INC question - possible Nintendulator bug?

This is an archive of a topic from NESdev BBS, taken in mid-October 2019 before a server upgrade.
View original topic
INC question - possible Nintendulator bug?
by on (#109364)
I have been running Blargg's test roms through Nintendulator (much thanks to Blargg and Q for these!).
Specfically, I am using this test from the instr_test suite: 01-implied.nes
http://blargg.8bitalley.com/parodius/ne ... est-v3.zip

Fairly early on, this sequence occurs:
Code:
E881  C8        INY                             A:00 X:FF Y:FF P:E5 SP:FB CYC:198 SL:244
E882  D0 FB     BNE $E87F                       A:00 X:FF Y:00 P:67 SP:FB CYC:204 SL:244
E884  E6 0F     INC $0F = 01                    A:00 X:FF Y:00 P:67 SP:FB CYC:210 SL:244


Remember that cycles here are PPU cycles. It shows opcode D0 (BNE) taking 6 cycles. This is equivalent to 2 CPU clock cycles. The best information I can find shows that this instruction takes between 3 and 5 cpu cycles to complete:
3 if branch is not taken
4 if the branch is taken
5 if the branch is taken, and a page boundary crossed

Is Nintendulator's timing off here, or am I misunderstanding this situation? Thanks for any advice.
Re: INC question - possible Nintendulator bug?
by on (#109366)
2 CPU cycles if branch isn't taken, 3 if it is, 4 if it crosses a page.
Re: INC question - possible Nintendulator bug?
by on (#109367)
http://www.obelisk.demon.co.uk/6502/reference.html is a good basic reference for instruction timing. You might be misled if you read something like http://nesdev.com/6502_cpu.txt (notice the "Notes:" section though), because the fetch of the next opcode is included among the steps and won't need to be done again.
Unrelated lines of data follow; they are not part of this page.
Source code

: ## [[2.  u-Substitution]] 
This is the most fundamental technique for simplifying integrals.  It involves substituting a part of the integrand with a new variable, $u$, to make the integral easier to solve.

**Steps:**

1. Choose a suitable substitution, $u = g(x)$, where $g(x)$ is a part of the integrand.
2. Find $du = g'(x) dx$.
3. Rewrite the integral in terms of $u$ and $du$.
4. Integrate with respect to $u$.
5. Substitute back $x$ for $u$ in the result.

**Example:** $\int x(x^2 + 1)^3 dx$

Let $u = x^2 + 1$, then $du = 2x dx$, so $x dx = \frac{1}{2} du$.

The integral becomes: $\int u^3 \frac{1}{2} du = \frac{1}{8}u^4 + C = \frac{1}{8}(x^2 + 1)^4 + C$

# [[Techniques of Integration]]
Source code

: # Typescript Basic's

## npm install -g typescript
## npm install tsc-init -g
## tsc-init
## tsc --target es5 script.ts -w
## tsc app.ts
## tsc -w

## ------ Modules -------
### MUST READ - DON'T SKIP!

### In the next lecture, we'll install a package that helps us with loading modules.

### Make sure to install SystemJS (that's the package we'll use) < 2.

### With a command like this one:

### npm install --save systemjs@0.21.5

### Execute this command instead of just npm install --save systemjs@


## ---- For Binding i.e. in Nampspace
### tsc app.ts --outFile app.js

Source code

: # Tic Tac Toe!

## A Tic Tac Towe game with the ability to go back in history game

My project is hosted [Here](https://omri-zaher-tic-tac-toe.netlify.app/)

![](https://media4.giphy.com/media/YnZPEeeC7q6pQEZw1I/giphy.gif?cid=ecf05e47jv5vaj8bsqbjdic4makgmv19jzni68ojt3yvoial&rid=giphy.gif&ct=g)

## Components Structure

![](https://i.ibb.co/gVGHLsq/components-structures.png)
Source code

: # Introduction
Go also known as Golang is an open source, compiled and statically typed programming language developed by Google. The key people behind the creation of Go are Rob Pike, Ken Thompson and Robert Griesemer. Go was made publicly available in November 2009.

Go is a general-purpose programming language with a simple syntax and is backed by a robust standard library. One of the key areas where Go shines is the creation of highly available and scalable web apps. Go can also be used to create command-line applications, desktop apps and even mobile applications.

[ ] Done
For accurate emulation, you could just follow the steps in the latter document of course, but you will still need to keep in mind that trickiness for the branch instructions.
Re: INC question - possible Nintendulator bug?
by on (#109368)
Thanks for the help everyone, I was just using inaccurate info.
Re: INC question - possible Nintendulator bug?
by on (#109376)
It isn't really inaccurate, it's more that the last cycle of an opcode overlaps the first cycle of the next opcode as it can start decoding ahead of time. For example, EOR imm takes up 3 cycles in theory (one to fetch opcode, one to fetch data, one to execute instruction), but since in the last cycle it doesn't need to touch memory it fetches the opcode for the next instruction, effectively making it last 2 cycles.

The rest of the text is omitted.